The Concrete Pipeline Systems Association (CPSA) has published a revised version of its comprehensive Technical Guide on the design and installation of concrete pipeline systems.
This latest edition of this indispensable publication will be essential reading for asset owners, designers and installers of concrete pipeline systems. This version has been updated to include the latest industry specifications and examples of best practice. It has also been completely redesigned and with new illustrations to improve clarity and to make it easier to use.
To help users access information quickly and easily, the Guide has been divided into five sections:
System Design – This includes information on the hydraulic design of surface and foul water drainage systems, an introduction to Sustainable Drainage Systems (SuDS), pipeline structural design and bedding material selection; and the design of manholes.

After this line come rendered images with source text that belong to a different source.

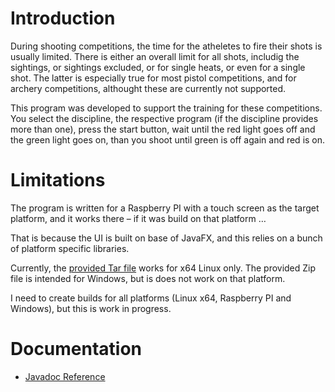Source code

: # Introduction
During shooting competitions, the time for the atheletes to fire their shots is usually limited. There is either an overall limit for all shots, includig the sightings, or sightings excluded, or for single heats, or even for a single shot. The latter is especially true for most pistol competitions, and for archery competitions, althought these are currently not supported.

This program was developed to support the training for these competitions. You select the discipline, the respective program (if the discipline provides more than one), press the start button, wait until the red light goes off and the green light goes on, than you shoot until green is off again and red is on.

# Limitations
The program is written for a Raspberry PI with a touch screen as the target platform, and it works there – if it was build on that platform …

That is because the UI is built on base of JavaFX, and this relies on a bunch of platform specific libraries.

Currently, the [provided Tar file](https://tquadrat.githup.io/shootingtimer/build/distributions/org.tquadrat.shootingtime-0.3.0,tar) works for x64 Linux only. The provided Zip file is intended for Windows, but is does not work on that platform.

I need to create builds for all platforms (Linux x64, Raspberry PI and Windows), but this is work in progress.

# Documentation

- [Javadoc Reference](https://tquadrat.github.io/shootingtimer/javadoc/index.html)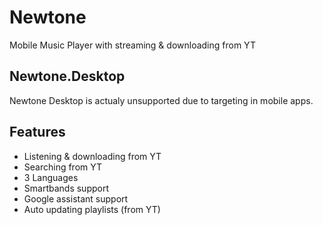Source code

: # Newtone
Mobile Music Player with streaming & downloading from YT

## Newtone.Desktop
Newtone Desktop is actualy unsupported due to targeting in mobile apps.

## Features

- Listening & downloading from YT
- Searching from YT
- 3 Languages
- Smartbands support
- Google assistant support
- Auto updating playlists (from YT)
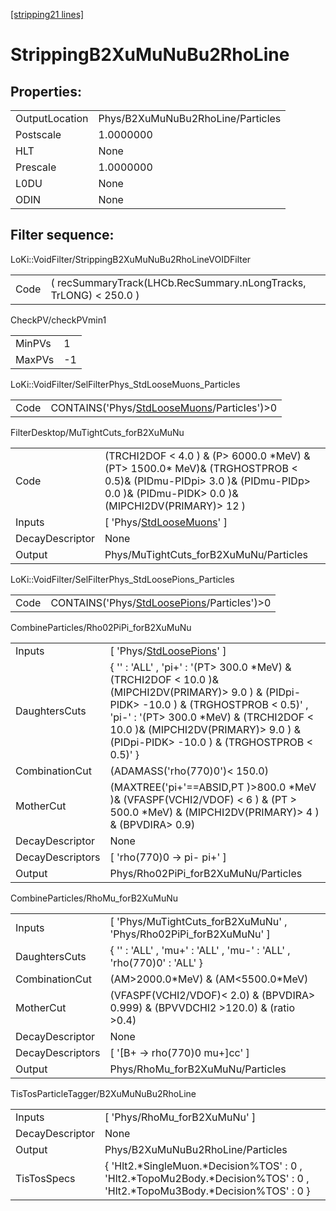 [[stripping21 lines]](./stripping21-index)

# StrippingB2XuMuNuBu2RhoLine

## Properties:

|                |                                   |
|----------------|-----------------------------------|
| OutputLocation | Phys/B2XuMuNuBu2RhoLine/Particles |
| Postscale      | 1.0000000                         |
| HLT            | None                              |
| Prescale       | 1.0000000                         |
| L0DU           | None                              |
| ODIN           | None                              |

## Filter sequence:

LoKi::VoidFilter/StrippingB2XuMuNuBu2RhoLineVOIDFilter

|      |                                                                   |
|------|-------------------------------------------------------------------|
| Code | ( recSummaryTrack(LHCb.RecSummary.nLongTracks, TrLONG) \< 250.0 ) |

CheckPV/checkPVmin1

|        |     |
|--------|-----|
| MinPVs | 1   |
| MaxPVs | -1  |

LoKi::VoidFilter/SelFilterPhys_StdLooseMuons_Particles

|      |                                                                                            |
|------|--------------------------------------------------------------------------------------------|
| Code | CONTAINS('Phys/[StdLooseMuons](./stripping21-commonparticles-stdloosemuons)/Particles')\>0 |

FilterDesktop/MuTightCuts_forB2XuMuNu

|                 |                                                                                                                                                                                  |
|-----------------|----------------------------------------------------------------------------------------------------------------------------------------------------------------------------------|
| Code            | (TRCHI2DOF \< 4.0 ) & (P\> 6000.0 \*MeV) & (PT\> 1500.0\* MeV)& (TRGHOSTPROB \< 0.5)& (PIDmu-PIDpi\> 3.0 )& (PIDmu-PIDp\> 0.0 )& (PIDmu-PIDK\> 0.0 )& (MIPCHI2DV(PRIMARY)\> 12 ) |
| Inputs          | [ 'Phys/[StdLooseMuons](./stripping21-commonparticles-stdloosemuons)' ]                                                                                                        |
| DecayDescriptor | None                                                                                                                                                                             |
| Output          | Phys/MuTightCuts_forB2XuMuNu/Particles                                                                                                                                           |

LoKi::VoidFilter/SelFilterPhys_StdLoosePions_Particles

|      |                                                                                            |
|------|--------------------------------------------------------------------------------------------|
| Code | CONTAINS('Phys/[StdLoosePions](./stripping21-commonparticles-stdloosepions)/Particles')\>0 |

CombineParticles/Rho02PiPi_forB2XuMuNu

|                  |                                                                                                                                                                                                                                                                                    |
|------------------|------------------------------------------------------------------------------------------------------------------------------------------------------------------------------------------------------------------------------------------------------------------------------------|
| Inputs           | [ 'Phys/[StdLoosePions](./stripping21-commonparticles-stdloosepions)' ]                                                                                                                                                                                                          |
| DaughtersCuts    | { '' : 'ALL' , 'pi+' : '(PT\> 300.0 \*MeV) & (TRCHI2DOF \< 10.0 )& (MIPCHI2DV(PRIMARY)\> 9.0 ) & (PIDpi-PIDK\> -10.0 ) & (TRGHOSTPROB \< 0.5)' , 'pi-' : '(PT\> 300.0 \*MeV) & (TRCHI2DOF \< 10.0 )& (MIPCHI2DV(PRIMARY)\> 9.0 ) & (PIDpi-PIDK\> -10.0 ) & (TRGHOSTPROB \< 0.5)' } |
| CombinationCut   | (ADAMASS('rho(770)0')\< 150.0)                                                                                                                                                                                                                                                     |
| MotherCut        | (MAXTREE('pi+'==ABSID,PT )\>800.0 \*MeV )& (VFASPF(VCHI2/VDOF) \< 6 ) & (PT \> 500.0 \*MeV) & (MIPCHI2DV(PRIMARY)\> 4 ) & (BPVDIRA\> 0.9)                                                                                                                                          |
| DecayDescriptor  | None                                                                                                                                                                                                                                                                               |
| DecayDescriptors | [ 'rho(770)0 -\> pi- pi+' ]                                                                                                                                                                                                                                                      |
| Output           | Phys/Rho02PiPi_forB2XuMuNu/Particles                                                                                                                                                                                                                                               |

CombineParticles/RhoMu_forB2XuMuNu

|                  |                                                                                      |
|------------------|--------------------------------------------------------------------------------------|
| Inputs           | [ 'Phys/MuTightCuts_forB2XuMuNu' , 'Phys/Rho02PiPi_forB2XuMuNu' ]                  |
| DaughtersCuts    | { '' : 'ALL' , 'mu+' : 'ALL' , 'mu-' : 'ALL' , 'rho(770)0' : 'ALL' }                 |
| CombinationCut   | (AM\>2000.0\*MeV) & (AM\<5500.0\*MeV)                                                |
| MotherCut        | (VFASPF(VCHI2/VDOF)\< 2.0) & (BPVDIRA\> 0.999) & (BPVVDCHI2 \>120.0) & (ratio \>0.4) |
| DecayDescriptor  | None                                                                                 |
| DecayDescriptors | [ '[B+ -\> rho(770)0 mu+]cc' ]                                                   |
| Output           | Phys/RhoMu_forB2XuMuNu/Particles                                                     |

TisTosParticleTagger/B2XuMuNuBu2RhoLine

|                 |                                                                                                                                |
|-----------------|--------------------------------------------------------------------------------------------------------------------------------|
| Inputs          | [ 'Phys/RhoMu_forB2XuMuNu' ]                                                                                                 |
| DecayDescriptor | None                                                                                                                           |
| Output          | Phys/B2XuMuNuBu2RhoLine/Particles                                                                                              |
| TisTosSpecs     | { 'Hlt2.\*SingleMuon.\*Decision%TOS' : 0 , 'Hlt2.\*TopoMu2Body.\*Decision%TOS' : 0 , 'Hlt2.\*TopoMu3Body.\*Decision%TOS' : 0 } |
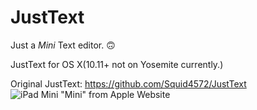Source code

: # JustText
Just a *Mini* Text editor. 🙃

JustText for OS X(10.11+ not on Yosemite currently.)

Original JustText: https://github.com/Squid4572/JustText
![iPad Mini "Mini" from Apple Website](https://user-images.githubusercontent.com/80015221/151625913-8916d3a7-ba6d-4837-be13-4eb45e108eca.png)
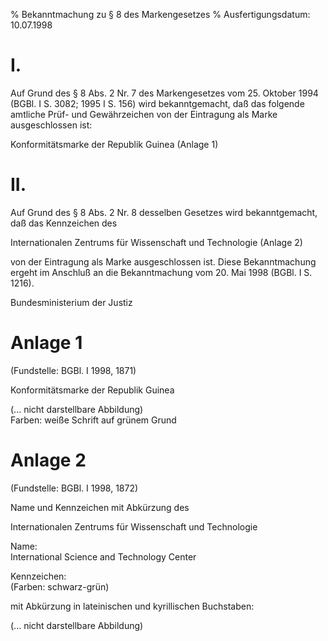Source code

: % Bekanntmachung zu § 8 des Markengesetzes
% Ausfertigungsdatum: 10.07.1998
 
# I.

Auf Grund des § 8 Abs. 2 Nr. 7 des Markengesetzes vom 25. Oktober 1994 (BGBl. I S. 3082; 1995 I S. 156) wird bekanntgemacht, daß das folgende amtliche Prüf- und Gewährzeichen von der Eintragung als Marke ausgeschlossen ist:

  
  
  
Konformitätsmarke der Republik Guinea (Anlage 1)

# II.

Auf Grund des § 8 Abs. 2 Nr. 8 desselben Gesetzes wird bekanntgemacht, daß das Kennzeichen des

  
  
Internationalen Zentrums für Wissenschaft und Technologie (Anlage 2)

von der Eintragung als Marke ausgeschlossen ist. Diese Bekanntmachung ergeht im Anschluß an die Bekanntmachung vom 20. Mai 1998 (BGBl. I S. 1216).

Bundesministerium der Justiz

# Anlage 1

(Fundstelle: BGBl. I 1998, 1871)

Konformitätsmarke der Republik Guinea  
  

(... nicht darstellbare Abbildung)  
Farben: weiße Schrift auf grünem Grund

# Anlage 2

(Fundstelle: BGBl. I 1998, 1872)

  
  
  
  
  
Name und Kennzeichen mit Abkürzung des

Internationalen Zentrums für Wissenschaft und Technologie

  
  
Name:  
International Science and Technology Center

Kennzeichen:  
(Farben: schwarz-grün)

mit Abkürzung in lateinischen und kyrillischen Buchstaben:  
  

(... nicht darstellbare Abbildung)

Installation of pipes in trenches – This includes advice on planning and sequencing operations, handling and storage, excavation and laying, jointing testing and ground reinstatement.
Installation of pipes using pipe jacking – This section includes a description of techniques and equipment and advice on product selection.
Installation of manholes – This incorporates advice on planning, handling and storage, construction, jointing and ground reinstatement.
The final section is a comprehensive list of references and further reading including industry Standards, specifications and references to other useful publications and industry bodies. Concrete pipeline systems are the material of choice for both foul water and surface (or storm) water systems and have been for over a century. With their proven long service life of more than 100 years users can be sure that installation and lifetime costs will be minimal. In addition to being cost effective, concrete pipes are also an environmentally friendly drainage solution, particularly when compared to plastic pipes.
A major advantage of using concrete pipes is that they are suitable for use with a wide range of bedding designs which can lead to substantial installed cost savings, faster installation and a lower environmental impact. Precast concrete’s inherent strength and durability can also help protect a pipeline system throughout its lifetime of operation and extend intervention periods for maintenance and replacement.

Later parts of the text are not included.